Criteria and procedure for recognition. The Committee had noted in its previous comments that, under section 9 of the IRA, should an employer reject a union’s claim for voluntary recognition for the purpose of collective bargaining, the union has to: (i) inform the Director General of Industrial Relations (DGIR) for the latter to take appropriate action, including a competency check; and (ii) when the matter is not resolved by the DGIR, the Minister decides on the recognition, a decision that may be subject to judicial review by the High Court. The Committee had requested the Government to provide information concerning the requirements to fulfil the competency check and the criteria applicable to the decisions of the DGIR and/or the Minister. The Committee notes the Government’s indication that recognition on a mandatory basis is granted subject to the competency of the trade union concerned to represent the particular workpeople and the strength of their membership. The Government indicates that the competency check is stipulated under section 9(4A)(b), which refers to a secret ballot to ascertain the percentage of the workpeople or class of workpeople, in respect of whom recognition is being sought, who are members of the trade union making the claim. The Committee also notes that the MTUC criticizes the methodology to ascertain majority for union recognition by secret ballot, noting that the Industrial Relations Department is using the total number of workers on the date sought by the union instead of the total number of the participants in the ballot and that in certain instances more than 50 per cent of the workforce was migrant and had repatriated to their home country, yet was considered as counting against the union for the purposes of the secret ballot. The Committee requests the Government to provide further information on the criteria and procedure to assess the competency of a trade union to be recognized for the purposes of collective bargaining, including the percentage required in a secret ballot to attain recognition and the workers considered to calculate the percentage (whether those present at the ballot or the total number of workers and, in the latter case, the methodology and data used for such determination).
Refusal to apply orders of recognition and of reinstatement In its previous comments, addressing the ITUC’s observations to apply any sanctions against employers who opposed the directives of the authorities granting trade union recognition or refused to comply with Industrial Court orders to reinstate unlawfully dismissed workers, the Committee had requested the Government to provide: (i) details about the institutional operation of the Legal Division of the Industrial Relations Department; and (ii) information and statistics on any sanctions against employers opposing such directives or refusing to comply with reinstatement orders.
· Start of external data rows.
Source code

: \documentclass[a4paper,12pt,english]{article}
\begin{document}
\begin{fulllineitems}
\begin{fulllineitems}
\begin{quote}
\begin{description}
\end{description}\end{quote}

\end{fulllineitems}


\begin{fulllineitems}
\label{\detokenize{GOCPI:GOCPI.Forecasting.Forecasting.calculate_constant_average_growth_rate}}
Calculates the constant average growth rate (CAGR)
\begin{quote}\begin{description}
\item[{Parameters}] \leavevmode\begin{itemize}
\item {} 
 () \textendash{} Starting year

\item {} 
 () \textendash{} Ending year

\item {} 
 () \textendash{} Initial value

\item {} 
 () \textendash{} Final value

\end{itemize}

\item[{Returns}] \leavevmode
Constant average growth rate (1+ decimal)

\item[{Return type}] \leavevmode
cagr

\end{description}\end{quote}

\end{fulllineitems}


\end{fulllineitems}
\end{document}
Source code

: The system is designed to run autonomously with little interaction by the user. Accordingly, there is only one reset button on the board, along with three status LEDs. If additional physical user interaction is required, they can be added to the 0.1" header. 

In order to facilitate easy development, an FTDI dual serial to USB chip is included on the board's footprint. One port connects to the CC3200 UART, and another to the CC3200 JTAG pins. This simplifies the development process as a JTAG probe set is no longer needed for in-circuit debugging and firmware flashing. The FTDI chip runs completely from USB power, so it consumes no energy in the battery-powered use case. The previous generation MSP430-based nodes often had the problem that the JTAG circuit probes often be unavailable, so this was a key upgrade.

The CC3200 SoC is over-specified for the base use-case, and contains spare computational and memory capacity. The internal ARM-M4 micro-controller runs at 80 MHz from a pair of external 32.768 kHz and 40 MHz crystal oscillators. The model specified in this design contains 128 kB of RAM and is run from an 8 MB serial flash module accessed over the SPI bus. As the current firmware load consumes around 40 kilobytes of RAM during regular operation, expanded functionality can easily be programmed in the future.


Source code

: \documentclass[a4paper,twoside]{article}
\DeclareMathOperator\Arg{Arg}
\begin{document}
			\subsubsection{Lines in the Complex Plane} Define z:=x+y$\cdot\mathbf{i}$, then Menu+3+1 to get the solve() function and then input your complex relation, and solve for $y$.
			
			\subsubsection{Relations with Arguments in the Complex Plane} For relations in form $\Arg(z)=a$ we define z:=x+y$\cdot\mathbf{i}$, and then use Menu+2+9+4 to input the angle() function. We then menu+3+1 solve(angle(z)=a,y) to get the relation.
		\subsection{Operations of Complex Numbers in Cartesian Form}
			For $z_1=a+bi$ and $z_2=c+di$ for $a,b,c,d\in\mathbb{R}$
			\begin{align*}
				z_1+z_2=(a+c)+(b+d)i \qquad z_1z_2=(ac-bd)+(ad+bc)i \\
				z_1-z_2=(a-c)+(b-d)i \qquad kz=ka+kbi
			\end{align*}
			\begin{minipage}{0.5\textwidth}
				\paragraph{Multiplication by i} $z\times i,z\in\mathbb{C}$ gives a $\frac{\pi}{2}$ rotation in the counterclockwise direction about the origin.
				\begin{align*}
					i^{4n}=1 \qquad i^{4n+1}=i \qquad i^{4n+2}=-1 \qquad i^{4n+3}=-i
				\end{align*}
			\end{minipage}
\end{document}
The Committee duly notes the information provided by the Government: (i) on the composition and functioning of the Legal Division of the Industrial Relations Department; and (ii) that in the last two years no cases have been reported: (a) regarding employers opposing the directives of the authorities granting trade union recognition, except in cases where the employer obtained a stay from court due to judicial review; or (b) regarding employers refusing to comply with Industrial Court orders to reinstate unlawfully dismissed workers. The Committee also notes the observations of the ITUC and the MTUC alleging continued difficulties to ensure the recognition of trade unions, anti-union discrimination practices, and backlog of cases in the Industrial Courts in Penang and Kuala Lumpur. Taking note of the information provided by the Government, as well as of the allegations of the ITUC and the MTUC, the Committee trusts that the Government will take any necessary measures to ensure the availability and swift operation of efficient remedies to protect workers against anti-union discrimination and to ensure compliance with the decisions regarding union recognition.
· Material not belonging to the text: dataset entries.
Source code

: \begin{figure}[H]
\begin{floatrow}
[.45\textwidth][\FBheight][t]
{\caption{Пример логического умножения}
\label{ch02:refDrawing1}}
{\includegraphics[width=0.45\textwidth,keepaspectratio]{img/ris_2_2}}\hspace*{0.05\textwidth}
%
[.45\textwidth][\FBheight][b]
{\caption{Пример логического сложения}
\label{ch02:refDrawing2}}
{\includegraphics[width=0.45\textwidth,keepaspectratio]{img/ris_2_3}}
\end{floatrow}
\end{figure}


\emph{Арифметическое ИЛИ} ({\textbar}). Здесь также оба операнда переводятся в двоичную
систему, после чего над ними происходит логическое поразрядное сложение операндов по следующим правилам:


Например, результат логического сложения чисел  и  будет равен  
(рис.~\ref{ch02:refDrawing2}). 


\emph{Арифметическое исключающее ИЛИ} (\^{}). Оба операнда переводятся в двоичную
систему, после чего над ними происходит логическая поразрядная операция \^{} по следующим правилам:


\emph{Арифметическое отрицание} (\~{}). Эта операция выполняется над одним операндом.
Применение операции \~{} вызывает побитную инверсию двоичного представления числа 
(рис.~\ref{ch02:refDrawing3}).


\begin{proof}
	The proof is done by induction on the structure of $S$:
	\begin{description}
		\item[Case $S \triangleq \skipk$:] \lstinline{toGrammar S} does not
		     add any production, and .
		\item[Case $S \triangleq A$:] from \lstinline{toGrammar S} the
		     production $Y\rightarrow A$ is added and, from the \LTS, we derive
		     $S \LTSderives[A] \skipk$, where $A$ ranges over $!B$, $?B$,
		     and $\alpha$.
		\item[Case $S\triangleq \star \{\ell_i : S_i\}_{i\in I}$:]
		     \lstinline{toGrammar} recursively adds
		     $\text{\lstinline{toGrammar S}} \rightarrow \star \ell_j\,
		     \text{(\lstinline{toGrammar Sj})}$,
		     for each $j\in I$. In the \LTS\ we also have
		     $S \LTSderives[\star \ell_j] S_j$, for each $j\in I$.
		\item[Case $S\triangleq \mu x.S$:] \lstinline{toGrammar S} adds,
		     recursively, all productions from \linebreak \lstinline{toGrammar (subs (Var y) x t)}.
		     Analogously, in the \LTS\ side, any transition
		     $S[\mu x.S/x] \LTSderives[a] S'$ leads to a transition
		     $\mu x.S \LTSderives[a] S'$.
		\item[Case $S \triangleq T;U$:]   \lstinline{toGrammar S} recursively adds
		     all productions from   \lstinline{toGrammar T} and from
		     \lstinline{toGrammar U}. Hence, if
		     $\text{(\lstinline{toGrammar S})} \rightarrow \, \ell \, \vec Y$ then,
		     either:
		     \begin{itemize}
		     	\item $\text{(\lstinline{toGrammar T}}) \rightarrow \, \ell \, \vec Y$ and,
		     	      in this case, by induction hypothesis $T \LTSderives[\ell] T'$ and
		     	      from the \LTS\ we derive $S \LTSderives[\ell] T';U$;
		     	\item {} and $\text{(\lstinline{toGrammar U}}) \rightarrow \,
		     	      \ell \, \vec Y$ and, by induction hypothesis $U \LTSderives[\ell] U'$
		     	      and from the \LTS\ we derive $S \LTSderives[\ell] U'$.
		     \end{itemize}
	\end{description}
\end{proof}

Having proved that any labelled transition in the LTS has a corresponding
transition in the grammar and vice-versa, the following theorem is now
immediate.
Migrant workers. In its previous comments, considering that the requirement for foreign workers to obtain the permission from the Minister of Human Resources in order to be elected as trade union representatives, hinders the right of trade union organizations to freely choose their representatives for collective bargaining purposes, the Committee requested the Government to take measures in order to modify the legislation. The Committee notes that the Government simply states in its report that it has taken note of the request. Firmly hoping that it will soon be in a position to observe progress on the matter, the Committee reiterates its previous request.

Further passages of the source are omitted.